A. This story does have echoes of the cases discussed in Erin Brockovich and A Civil Action. The two main differences are: the pollutants involved in these two cases did not include radioactive material, as Shirley’s case does; and the polluters were private companies, not our own government. The similarities abound: there is a class action lawsuit pending, which has been struggling along in the courts for more than 10 years. One of the main lawyers on the case, Richard J. Lippes, fought and won the Love Canal case in the 1970s.  The Love Canal waste site and the Brookhaven National Laboratory share the following carcinogenic chemicals in common: Benzene, Toluene, Chloroform, Trichloroethylene (TCE), Tetrachloroethylene, Xylenes, and PCBs.
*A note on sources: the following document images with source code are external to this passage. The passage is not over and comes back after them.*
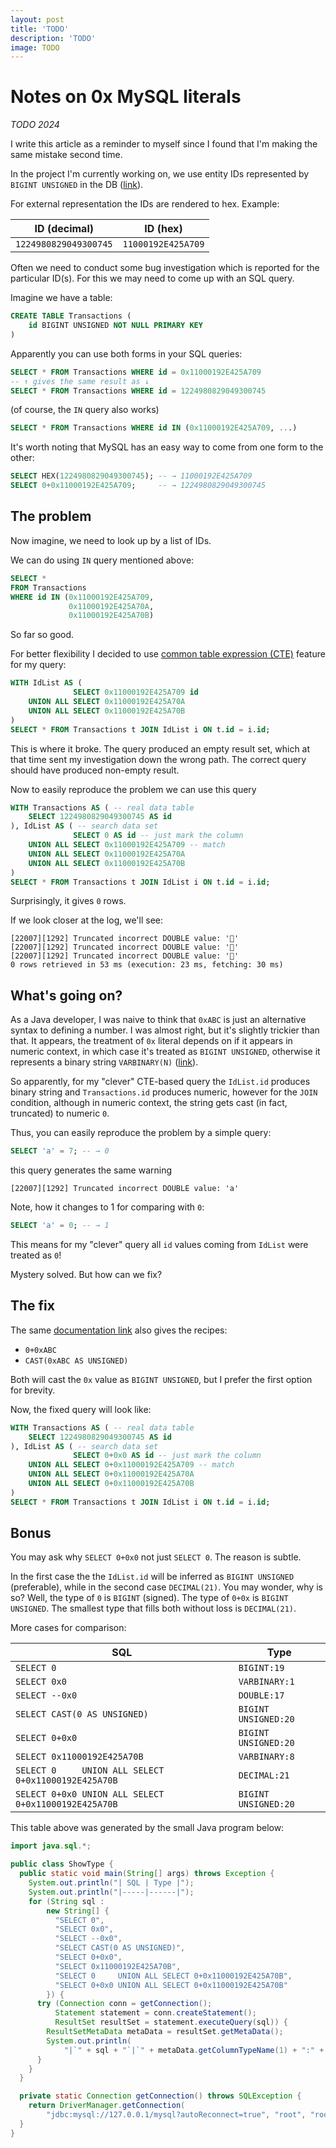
 ```yaml
---
layout: post
title: 'TODO'
description: 'TODO'
image: TODO
---
```


# Notes on 0x MySQL literals

_TODO 2024_

I write this article as a reminder to myself since I found that I'm making the same mistake second time.

In the project I'm currently working on, we use entity IDs represented by `BIGINT UNSIGNED` in the DB ([link](https://dev.mysql.com/doc/refman/8.4/en/integer-types.html)).

For external representation the IDs are rendered to hex. Example:

| ID (decimal)          | ID (hex)           |
|-----------------------|--------------------|
| `1224980829049300745` | `11000192E425A709` |

Often we need to conduct some bug investigation which is reported for the particular ID(s). For this we may need to come up with an SQL query.

Imagine we have a table:
```sql
CREATE TABLE Transactions (
    id BIGINT UNSIGNED NOT NULL PRIMARY KEY
)
```

Apparently you can use both forms in your SQL queries:

```sql
SELECT * FROM Transactions WHERE id = 0x11000192E425A709
-- ↑ gives the same result as ↓
SELECT * FROM Transactions WHERE id = 1224980829049300745
```

(of course, the `IN` query also works)
```sql
SELECT * FROM Transactions WHERE id IN (0x11000192E425A709, ...)
```

It's worth noting that MySQL has an easy way to come from one form to the other:

```sql
SELECT HEX(1224980829049300745); -- → 11000192E425A709
SELECT 0+0x11000192E425A709;     -- → 1224980829049300745
```

## The problem

Now imagine, we need to look up by a list of IDs.

We can do using `IN` query mentioned above:

```sql
SELECT *
FROM Transactions
WHERE id IN (0x11000192E425A709,
             0x11000192E425A70A,
             0x11000192E425A70B)
```

So far so good.

For better flexibility I decided to use [common table expression (CTE)](https://dev.mysql.com/doc/refman/8.4/en/with.html) feature for my query:

```sql
WITH IdList AS (
              SELECT 0x11000192E425A709 id
    UNION ALL SELECT 0x11000192E425A70A
    UNION ALL SELECT 0x11000192E425A70B
)
SELECT * FROM Transactions t JOIN IdList i ON t.id = i.id;
```
      
This is where it broke. The query produced an empty result set, which at that time sent my investigation down the wrong path. The correct query should have produced non-empty result.
      
Now to easily reproduce the problem we can use this query

```sql
WITH Transactions AS ( -- real data table
    SELECT 1224980829049300745 AS id
), IdList AS ( -- search data set
              SELECT 0 AS id -- just mark the column
    UNION ALL SELECT 0x11000192E425A709 -- match
    UNION ALL SELECT 0x11000192E425A70A
    UNION ALL SELECT 0x11000192E425A70B
)
SELECT * FROM Transactions t JOIN IdList i ON t.id = i.id;
```

Surprisingly, it gives `0` rows.

If we look closer at the log, we'll see:
```
[22007][1292] Truncated incorrect DOUBLE value: ''
[22007][1292] Truncated incorrect DOUBLE value: ''
[22007][1292] Truncated incorrect DOUBLE value: ''
0 rows retrieved in 53 ms (execution: 23 ms, fetching: 30 ms)
```

## What's going on?

As a Java developer, I was naive to think that `0xABC` is just an alternative syntax to defining a number. I was almost right, but it's slightly trickier than that. It appears, the treatment of `0x` literal depends on if it appears in numeric context, in which case it's treated as `BIGINT UNSIGNED`, otherwise it represents a binary string `VARBINARY(N)` ([link](https://dev.mysql.com/doc/refman/8.4/en/hexadecimal-literals.html)). 

So apparently, for my "clever" CTE-based query the `IdList.id` produces binary string and `Transactions.id` produces numeric, however for the `JOIN` condition, although in numeric context, the string gets cast (in fact, truncated) to numeric `0`.

Thus, you can easily reproduce the problem by a simple query:
```sql
SELECT 'a' = 7; -- → 0
```
this query generates the same warning
```
[22007][1292] Truncated incorrect DOUBLE value: 'a'
```

Note, how it changes to 1 for comparing with `0`:
```sql
SELECT 'a' = 0; -- → 1
```

This means for my "clever" query all `id` values coming from `IdList` were treated as `0`!

Mystery solved. But how can we fix?

## The fix

The same [documentation link](https://dev.mysql.com/doc/refman/8.4/en/hexadecimal-literals.html) also gives the recipes:

- `0+0xABC`
- `CAST(0xABC AS UNSIGNED)`

Both will cast the `0x` value as `BIGINT UNSIGNED`, but I prefer the first option for brevity.

Now, the fixed query will look like:

```sql
WITH Transactions AS ( -- real data table
    SELECT 1224980829049300745 AS id
), IdList AS ( -- search data set
              SELECT 0+0x0 AS id -- just mark the column
    UNION ALL SELECT 0+0x11000192E425A709 -- match
    UNION ALL SELECT 0+0x11000192E425A70A
    UNION ALL SELECT 0+0x11000192E425A70B
)
SELECT * FROM Transactions t JOIN IdList i ON t.id = i.id;
```

## Bonus

You may ask why `SELECT 0+0x0` not just `SELECT 0`. The reason is subtle.

In the first case the the `IdList.id` will be inferred as `BIGINT UNSIGNED` (preferable), while in the second case `DECIMAL(21)`. You may wonder, why is so? Well, the type of `0` is `BIGINT` (signed). The type of `0+0x` is `BIGINT UNSIGNED`. The smallest type that fills both without loss is `DECIMAL(21)`.

More cases for comparison:

| SQL | Type |
|-----|------|
|`SELECT 0`|`BIGINT:19`|
|`SELECT 0x0`|`VARBINARY:1`|
|`SELECT --0x0`|`DOUBLE:17`|
|`SELECT CAST(0 AS UNSIGNED)`|`BIGINT UNSIGNED:20`|
|`SELECT 0+0x0`|`BIGINT UNSIGNED:20`|
|`SELECT 0x11000192E425A70B`|`VARBINARY:8`|
|`SELECT 0     UNION ALL SELECT 0+0x11000192E425A70B`|`DECIMAL:21`|
|`SELECT 0+0x0 UNION ALL SELECT 0+0x11000192E425A70B`|`BIGINT UNSIGNED:20`|

This table above was generated by the small Java program below:

```java
import java.sql.*;

public class ShowType {
  public static void main(String[] args) throws Exception {
    System.out.println("| SQL | Type |");
    System.out.println("|-----|------|");
    for (String sql :
        new String[] {
          "SELECT 0",
          "SELECT 0x0",
          "SELECT --0x0",
          "SELECT CAST(0 AS UNSIGNED)",
          "SELECT 0+0x0",
          "SELECT 0x11000192E425A70B",
          "SELECT 0     UNION ALL SELECT 0+0x11000192E425A70B",
          "SELECT 0+0x0 UNION ALL SELECT 0+0x11000192E425A70B"
        }) {
      try (Connection conn = getConnection();
          Statement statement = conn.createStatement();
          ResultSet resultSet = statement.executeQuery(sql)) {
        ResultSetMetaData metaData = resultSet.getMetaData();
        System.out.println(
            "|`" + sql + "`|`" + metaData.getColumnTypeName(1) + ":" + metaData.getPrecision(1) + "`|");
      }
    }
  }

  private static Connection getConnection() throws SQLException {
    return DriverManager.getConnection(
        "jdbc:mysql://127.0.0.1/mysql?autoReconnect=true", "root", "root");
  }
}
```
        The main contaminant present in Brockovich’s case in Hinkley, California was hexavalent chromium. The case was settled in 1996 for $333 million. Many experts still dispute the connection between the chromium contamination in the groundwater and the myriad cancers.

The book A Civil Action described another class action case in Woburn, Massachusetts that was fought and ultimately won by attorney Jan Schlichtmann, who also supports the Shirley case. The main contaminant present in Woburn was trichloroethylene, or TCE. The carcinogenic qualities of this contaminant is also still hotly debated, and the Department of Defense and the Department of Energy, among others, have fought the Environmental Protection Agency’s attempts to toughen standards for public exposure. The Department of Defense currently has 1,400 military properties that are contaminated with TCE, and the Department of Energy has 23 sites contaminated with TCE. The Brookhaven National Laboratory is one of them.

Here is a list of contaminants found on the BNL site during the Superfund investigation:

Media                                                        Contaminant

Groundwater                                           1,1,1-Trichloroethane
Groundwater                                           1,2-Dichlorobenzene

Groundwater                                           1,2-Dichloroethene

Soil                                                          4,4-DDT

Soil                                                          Acetone

Groundwater, Soil                                   Arsenic

Soil                                                          Barium

Soil                                                          Benzene

Soil                                                          Benzo(B)Fluoranthene

Groundwater, Soil                                   Benzo(A)anthracene

Soil                                                          Benzo(A)pyrene

Soil                                                          Beryllium

Groundwater                                           Bromodichloromenthane

Soil                                                         Cesium

Soil                                                         Chromium

Soil                                                         Chrysene

Groundwater, Soil                                  Ethylbenzene

Soil                                                         Europium 154

Groundwater, Soil                                  Manganese

Soil                                                         Mercury

Soil                                                         Nickel

Soil                                                         Phenol

Soil                                                         Plutonium 239

Soil                                                         Radium 226

Soil                                                         Strontium

Groundwater, Soil                                  Tetrachloroethylene

Soil                                                         Thallium

Groundwater, Soil                                  Toluene

Groundwater                                          Trichloroethylene (TCE)

Soil                                                         Vanadium (fume or dust)

Groundwater, Soil                                  Xylenes

Of these thirty some-odd contaminants, five are radioactive, eleven are Volatile Organic Compounds, four are PAHs. All are carcinogens.